*RECORDS FOR THE EXERCISE:*

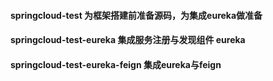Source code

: #### springcloud-test 为框架搭建前准备源码，为集成eureka做准备 
#### springcloud-test-eureka 集成服务注册与发现组件 eureka
#### springcloud-test-eureka-feign 集成eureka与feign
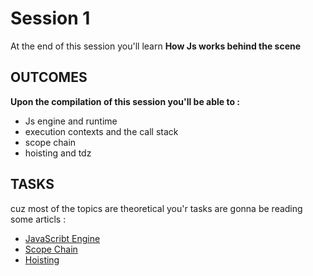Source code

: # Session 1
At the end of this session you'll learn **How Js works behind the scene**
## OUTCOMES
**Upon the compilation of this session you'll be able to :**
- Js engine and runtime
- execution contexts and the call stack
- scope chain 
- hoisting and tdz


## TASKS 
cuz most of the topics are theoretical you'r tasks are gonna be reading some articls :

- [JavaScribt Engine](https://dev.to/lydiahallie/javascript-visualized-the-javascript-engine-4cdf)
- [Scope Chain](https://dev.to/lydiahallie/javascript-visualized-scope-chain-13pd)
- [Hoisting](https://dev.to/lydiahallie/javascript-visualized-hoisting-478h)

*TASK TO COMPLETE:* Copy the data word for word. Pictures do not go in the copy.

*WRITTEN SOLUTION:*
Source code

: #### springcloud-test 为框架搭建前准备源码，为集成eureka做准备 
#### springcloud-test-eureka 集成服务注册与发现组件 eureka
#### springcloud-test-eureka-feign 集成eureka与feign
Source code

: # Session 1
At the end of this session you'll learn **How Js works behind the scene**
## OUTCOMES
**Upon the compilation of this session you'll be able to :**
- Js engine and runtime
- execution contexts and the call stack
- scope chain 
- hoisting and tdz


## TASKS 
cuz most of the topics are theoretical you'r tasks are gonna be reading some articls :

- [JavaScribt Engine](https://dev.to/lydiahallie/javascript-visualized-the-javascript-engine-4cdf)
- [Scope Chain](https://dev.to/lydiahallie/javascript-visualized-scope-chain-13pd)
- [Hoisting](https://dev.to/lydiahallie/javascript-visualized-hoisting-478h)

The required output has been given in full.